Schon 30 Drehtage waren vergangen. Niels hatte kaum geschlafen in dieser Zeit. Er wollte Regisseur werden und dafür musste er seinen Praktikumsjob behalten, auch wenn er nicht seinen Erwartungen entsprach. Um fünf Uhr morgens begann er zu arbeiten. Aufräumen, Kaffee holenTelefonate erledigen – all dies musste bis sieben Uhr gemacht sein, dann kam sein Chef. Dieser war um die sieben Stunden anwesend – die schlimmsten sieben Stunden. Ununterbrochen wurde er von A nach Z geschickt, es konnte nicht schnell genug gehen, ständig wurde er ermahnt. Sobald dieser Feierabend machte, musste der Drehplan überprüft werden und es musste organisiert werden, dass am nächsten Tag jeder zur richtigen Zeit am rechten Ort sein würde. Gegen acht Uhr verliess er als Letzter das Set. Zwei Stunden Busfahrt zu dem schäbigen Zimmer, das das einzige war, das er sich mit seinem mickrigen Lohn leisten konnte, standen ihm noch bevor.
Knall!
Seit drei Tagen hat der junge Mann nichts mehr gegessen. Er hatte nicht genügend hart gearbeitet, um seine Ration zu erhalten. Sein einst kräftiger Körper bestand nur noch aus Haut und Knochen, sein Rücken war mit Narben übersäht und seine Lebensfreude war der ständigen Angst vor Peitschenhieben gewichen.
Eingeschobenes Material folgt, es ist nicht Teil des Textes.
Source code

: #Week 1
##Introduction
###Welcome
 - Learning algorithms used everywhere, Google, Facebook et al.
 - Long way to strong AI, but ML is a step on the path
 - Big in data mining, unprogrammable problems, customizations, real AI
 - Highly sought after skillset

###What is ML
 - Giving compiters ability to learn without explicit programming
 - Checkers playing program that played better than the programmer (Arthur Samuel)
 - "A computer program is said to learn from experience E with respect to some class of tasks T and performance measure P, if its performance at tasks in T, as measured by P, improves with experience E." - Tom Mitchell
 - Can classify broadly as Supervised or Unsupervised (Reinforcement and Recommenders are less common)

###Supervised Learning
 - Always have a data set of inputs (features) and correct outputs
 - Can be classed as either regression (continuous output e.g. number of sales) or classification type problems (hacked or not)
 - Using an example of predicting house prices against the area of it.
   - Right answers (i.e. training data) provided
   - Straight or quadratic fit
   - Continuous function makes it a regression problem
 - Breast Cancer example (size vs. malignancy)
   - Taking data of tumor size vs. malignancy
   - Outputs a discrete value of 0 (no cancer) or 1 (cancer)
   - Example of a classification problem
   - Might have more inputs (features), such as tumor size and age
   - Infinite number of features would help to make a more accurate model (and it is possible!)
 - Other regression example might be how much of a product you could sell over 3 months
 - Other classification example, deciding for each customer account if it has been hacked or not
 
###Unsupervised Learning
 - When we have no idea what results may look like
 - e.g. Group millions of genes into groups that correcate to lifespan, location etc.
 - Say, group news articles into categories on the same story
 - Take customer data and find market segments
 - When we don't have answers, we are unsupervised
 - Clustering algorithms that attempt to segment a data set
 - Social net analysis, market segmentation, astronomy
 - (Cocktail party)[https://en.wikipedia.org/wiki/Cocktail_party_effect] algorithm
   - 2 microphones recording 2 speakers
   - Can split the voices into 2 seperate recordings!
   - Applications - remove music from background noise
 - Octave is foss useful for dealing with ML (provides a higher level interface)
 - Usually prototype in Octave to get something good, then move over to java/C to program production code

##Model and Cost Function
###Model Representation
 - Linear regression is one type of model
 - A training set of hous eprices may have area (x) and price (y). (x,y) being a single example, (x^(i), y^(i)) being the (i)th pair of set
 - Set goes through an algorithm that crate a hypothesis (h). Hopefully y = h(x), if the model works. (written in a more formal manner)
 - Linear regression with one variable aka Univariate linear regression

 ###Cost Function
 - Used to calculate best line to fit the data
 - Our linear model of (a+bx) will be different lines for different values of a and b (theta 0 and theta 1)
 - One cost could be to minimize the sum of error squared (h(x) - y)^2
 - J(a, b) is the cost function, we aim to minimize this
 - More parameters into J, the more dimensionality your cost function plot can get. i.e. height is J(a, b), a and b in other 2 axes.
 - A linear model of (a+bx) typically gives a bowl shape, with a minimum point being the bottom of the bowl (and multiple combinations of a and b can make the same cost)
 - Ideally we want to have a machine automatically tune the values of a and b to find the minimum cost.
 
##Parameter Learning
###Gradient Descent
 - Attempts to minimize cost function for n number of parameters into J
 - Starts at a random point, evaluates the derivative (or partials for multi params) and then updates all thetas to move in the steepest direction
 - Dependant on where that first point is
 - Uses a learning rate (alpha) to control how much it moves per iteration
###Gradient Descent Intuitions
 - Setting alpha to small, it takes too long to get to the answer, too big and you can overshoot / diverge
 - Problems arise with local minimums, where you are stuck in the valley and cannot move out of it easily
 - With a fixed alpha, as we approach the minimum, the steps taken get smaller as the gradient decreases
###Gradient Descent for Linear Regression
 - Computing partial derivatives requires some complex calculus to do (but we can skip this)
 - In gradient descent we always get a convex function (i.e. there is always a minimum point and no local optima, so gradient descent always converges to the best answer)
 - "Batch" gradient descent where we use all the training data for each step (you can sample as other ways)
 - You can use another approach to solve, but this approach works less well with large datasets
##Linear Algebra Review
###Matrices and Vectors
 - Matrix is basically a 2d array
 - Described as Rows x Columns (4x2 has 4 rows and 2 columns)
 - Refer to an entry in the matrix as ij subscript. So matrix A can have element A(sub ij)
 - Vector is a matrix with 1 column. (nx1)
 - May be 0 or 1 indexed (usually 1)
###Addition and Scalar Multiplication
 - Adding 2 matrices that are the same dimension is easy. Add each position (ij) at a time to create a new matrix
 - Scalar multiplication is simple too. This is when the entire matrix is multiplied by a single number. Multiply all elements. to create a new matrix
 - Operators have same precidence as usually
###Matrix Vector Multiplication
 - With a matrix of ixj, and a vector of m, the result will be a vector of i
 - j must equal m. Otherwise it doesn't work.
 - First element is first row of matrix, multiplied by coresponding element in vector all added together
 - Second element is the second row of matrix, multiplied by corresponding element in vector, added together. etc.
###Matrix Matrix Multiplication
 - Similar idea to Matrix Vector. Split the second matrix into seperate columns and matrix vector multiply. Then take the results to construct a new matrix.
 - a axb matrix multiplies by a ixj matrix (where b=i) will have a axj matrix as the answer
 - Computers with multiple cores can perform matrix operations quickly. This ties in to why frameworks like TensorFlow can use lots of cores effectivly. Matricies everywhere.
Noch am Morgen brach der Sklave bei der Arbeit zusammen.
Schnitt.
Endlich hatte Niels den Mut gefasst, sich zu wehren. Er wusste genau, was zu sagen war. Sein Filmstudium sollte nicht vergebens gewesen sein, er hatte nicht fünf Jahre lang gelernt, um 15 Stunden am Tag Kaffee zu besorgen. Heute war sein Tag. Heute würde sich alles ändern.
Knall!
Als der Sklave wieder zu sich kam, wusste er, was zu tun war. Er würde zu dem Herren im grünen Umhang gehen, ihm erzählen, wie sie ausgenutzt wurden. Er würde es verstehen. Der Sklave stand auf, lief zum Gutshof und begann mit seiner Rede.
Schnitt.
Seit der Entlassung am Tag seiner Hoffnung hatte Niels sein Zimmer nicht mehr verlassen. Alle Kraft und alle Hoffnung hatten ihn verlassen.
Knall!
Der Mann im grünen Samtumhang sah den Sklaven an. Seine Züge wurden für den Bruchteil einer Sekunde warm. Der Sklave drehe sich zu seinen Mitleidenden um, er war sich seines Triumphes sicher. Als er sich wieder dem Samtmann widmete, war es zu spät. Dieser hatte sein kurzes Aufkommen von Mitleid unterdrückt. Er packte den Sklaven, nun mit einem vor Wut roten Gesicht, und schlug wie wild mit einer Peitsche auf ihn ein.
Schnitt.
Niels zitterte, klammerte sich am Messer fest, das sich immer schneller auf seine Hauptschschlagader zubewegte.
Knall!
Rot der Kopf, tot das Herz schlug der Herr weiter auf ihn ein, bis er sich nicht mehr wehrte, nicht mehr schrie und nicht mehr atmete. Wertloser als ein totes Pferd blieb der leblose, von der Peitsche zerfetzte Körper liegen.
Schnitt.
Von der bedrückten Stimmung, die an diesem Tag am Set herrschte, bekam Niels nichts mehr mit. Zum Glück, so dachten sie alle, ist dieser traurige Teil unserer Geschichte vorbei.
Niels‘ toter Körper wurde nur wenige Stunden später entdeckt.